CEBR calls for major tax hikes and spending cuts

| July 13, 2009 | 0 Comments

The influential think tank, the Centre for Business and Economic Research (CEBR), has warned that drastic measures are needed to get the UK’s budget deficit down to £50 billion by 2014/15.

The UK recorded a record budget deficit of nearly £90 billion in 2008/09.

The think tank suggested that the deficit could exceed the £150 million mark by 2014/15 if tax rises and spending cuts are not introduced.

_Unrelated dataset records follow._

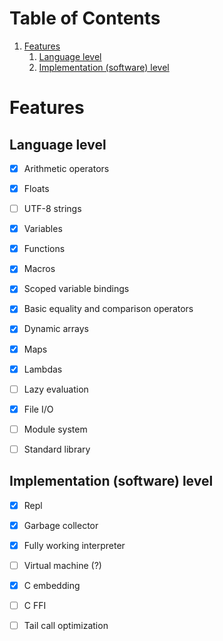 
# Table of Contents

1.  [Features](#org11f7ee4)
    1.  [Language level](#org748f0c3)
    2.  [Implementation (software) level](#org444b02f)


<a id="org11f7ee4"></a>

# Features


<a id="org748f0c3"></a>

## Language level

-   [X] Arithmetic operators
-   [X] Floats
-   [ ] UTF-8 strings
-   [X] Variables
-   [X] Functions
-   [X] Macros
-   [X] Scoped variable bindings
-   [X] Basic equality and comparison operators
-   [X] Dynamic arrays
-   [X] Maps
-   [X] Lambdas
-   [ ] Lazy evaluation
-   [X] File I/O
-   [ ] Module system
-   [ ] Standard library


<a id="org444b02f"></a>

## Implementation (software) level

-   [X] Repl
-   [X] Garbage collector
-   [X] Fully working interpreter
-   [ ] Virtual machine (?)
-   [X] C embedding
-   [ ] C FFI
-   [ ] Tail call optimization

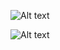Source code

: ![Alt text](https://file%2B.vscode-resource.vscode-cdn.net/c%3A/Users/ACER/Desktop/FE-Library-management/apex/login-config-1.png?version%3D1683032063605)


![Alt text](https://file%2B.vscode-resource.vscode-cdn.net/c%3A/Users/ACER/Desktop/FE-Library-management/apex/login-config-2.png?version%3D1683032202535)
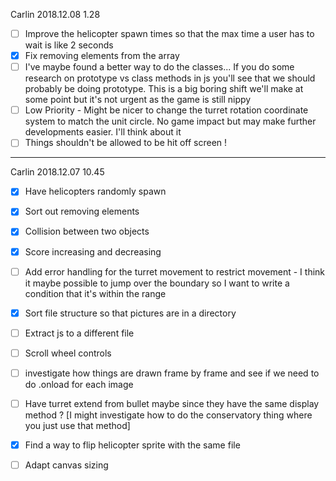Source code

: Carlin 2018.12.08 1.28

- [ ] Improve the helicopter spawn times so that the max time a user has to wait is like 2 seconds
- [x] Fix removing elements from the array
- [ ] I've maybe found a better way to do the classes... If you do some research on prototype vs class methods in js you'll see that we should probably be doing prototype. This is a big boring shift we'll make at some point but it's not urgent as the game is still nippy
- [ ] Low Priority - Might be nicer to change the turret rotation coordinate system to match the unit circle. No game impact but may make further developments easier. I'll think about it
- [ ] Things shouldn't be allowed to be hit off screen !

---
Carlin 2018.12.07 10.45

- [x] Have helicopters randomly spawn
- [x] Sort out removing elements
- [x] Collision between two objects
- [x] Score increasing and decreasing
- [ ] Add error handling for the turret movement to restrict movement - I think it maybe possible to jump over the boundary so I want to write a condition that it's within the range
- [x] Sort file structure so that pictures are in a directory
- [ ] Extract js to a different file
- [ ] Scroll wheel controls
- [ ] investigate how things are drawn frame by frame and see if we need to do .onload for each image
- [ ] Have turret extend from bullet maybe since they have the same display method ? [I might investigate how to do the conservatory thing where you just use that method]
- [x] Find a way to flip helicopter sprite with the same file
- [ ] Adapt canvas sizing 





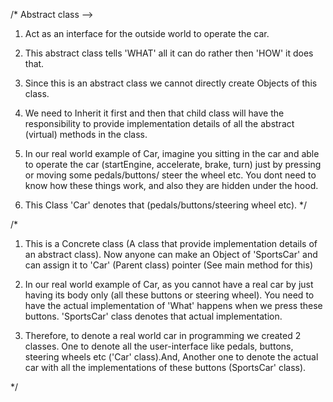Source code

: /*
Abstract class --> 
1. Act as an interface for the outside world to operate the car. 
2. This abstract class tells 'WHAT' all it can do rather then 'HOW' it does that.
3. Since this is an abstract class we cannot directly create Objects of this class. 
4. We need to Inherit it first and then that child class will have the responsibility to 
provide implementation details of all the abstract (virtual) methods in the class.

5. In our real world example of Car, imagine you sitting in the car and able to operate
the car (startEngine, accelerate, brake, turn) just by pressing or moving some
pedals/buttons/ steer the wheel etc. You dont need to know how these things work, and
also they are hidden under the hood.
6. This Class 'Car' denotes that (pedals/buttons/steering wheel etc). 
*/



/*
1. This is a Concrete class (A class that provide implementation details of an abstract class).
Now anyone can make an Object of 'SportsCar' and can assign it to 'Car' (Parent class) pointer 
(See main method for this)

2. In our real world example of Car, as you cannot have a real car by just having its body only
(all these buttons or steering wheel). You need to have the actual implementation of 'What' happens
when we press these buttons. 'SportsCar' class denotes that actual implementation. 

3. Therefore, to denote a real world car in programming we created 2 classes.
One to denote all the user-interface like pedals, buttons, steering wheels etc ('Car' class).And,
Another one to denote the actual car with all the implementations of these buttons (SportsCar' class).
 
*/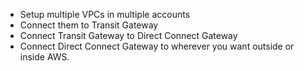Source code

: - Setup multiple VPCs in multiple accounts
- Connect them to Transit Gateway
- Connect Transit Gateway to Direct Connect Gateway
- Connect Direct Connect Gateway to wherever you want outside or inside AWS.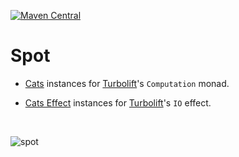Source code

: [![Maven Central](https://maven-badges.herokuapp.com/maven-central/io.github.marcinzh/spot-core_3/badge.svg)](https://maven-badges.herokuapp.com/maven-central/io.github.marcinzh/spot-core_3)

# Spot

- [Cats](https://github.com/typelevel/cats) instances for [Turbolift](https://github.com/marcinzh/turbolift)'s `Computation` monad. 

- [Cats Effect](https://github.com/typelevel/cats-effect) instances for [Turbolift](https://github.com/marcinzh/turbolift)'s `IO` effect. 

&nbsp;

![spot](https://github.com/marcinzh/spot/assets/29376956/073cf951-35bc-4002-818b-2e0ed1eaec78)


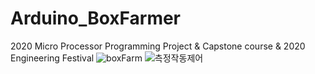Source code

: # Arduino_BoxFarmer
2020 Micro Processor Programming Project &amp; Capstone course &amp; 2020 Engineering Festival
![boxFarm](https://user-images.githubusercontent.com/68140483/118222607-e1ca9980-b4ba-11eb-9b6d-b0d6d19d1d0e.jpg)
![측정작동제어](https://user-images.githubusercontent.com/68140483/118222620-e7c07a80-b4ba-11eb-8183-c556337285d7.JPG)

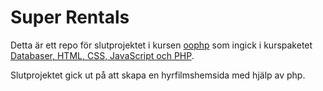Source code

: # Super Rentals
Detta är ett repo för slutprojektet i kursen [oophp](http://dbwebb.se/oophp/) som ingick i kurspaketet 	[Databaser, HTML, CSS, JavaScript och PHP](http://dbwebb.se/webprog).

Slutprojektet gick ut på att skapa en hyrfilmshemsida med hjälp av php.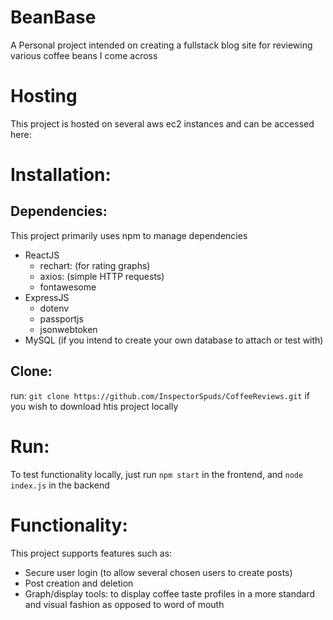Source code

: # BeanBase
A Personal project intended on creating a fullstack blog site for reviewing various coffee beans I come across

# Hosting
This project is hosted on several aws ec2 instances and can be accessed here: 

# Installation:
## Dependencies: 
This project primarily uses npm to manage dependencies
- ReactJS
  - rechart: (for rating graphs)
  - axios: (simple HTTP requests)
  - fontawesome
- ExpressJS
  - dotenv
  - passportjs
  - jsonwebtoken
- MySQL (if you intend to create your own database to attach or test with)

## Clone: 
run: `git clone https://github.com/InspectorSpuds/CoffeeReviews.git` if you wish to download htis project locally

# Run:  
  To test functionality locally, just run `npm start` in the frontend, and `node index.js` in the backend

# Functionality:
  This project supports features such as:
  - Secure user login (to allow several chosen users to create posts)
  - Post creation and deletion
  - Graph/display tools: to display coffee taste profiles in a more standard and visual fashion as opposed to 
    word of mouth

According to the CEBR, if the Conservative party wins the next general election then the deficit will be plugged with £20 billion in tax rises and £80 billion in spending cuts, however if Labour retains power, then £40 billion in tax rises and £60 billion in spending cuts are predicted.

Douglas McWilliams, CEBR chief executive, said: “It is likely that any Government - particularly a new one - will be forced by political necessity to announce its fiscal consolidation programme early while it is still possible to blame the need for it on the previous Government. And it will look to achieve most of its results within a parliament.”

Meanwhile, the CEBR is forecasting that the UK economy will shrink by 4.1% this year with growth of 0.6% next year and 0.9% in 2011.

The forecast differs to the one from the Treasury who recently predicted that the UK economy will contract by 3.5%.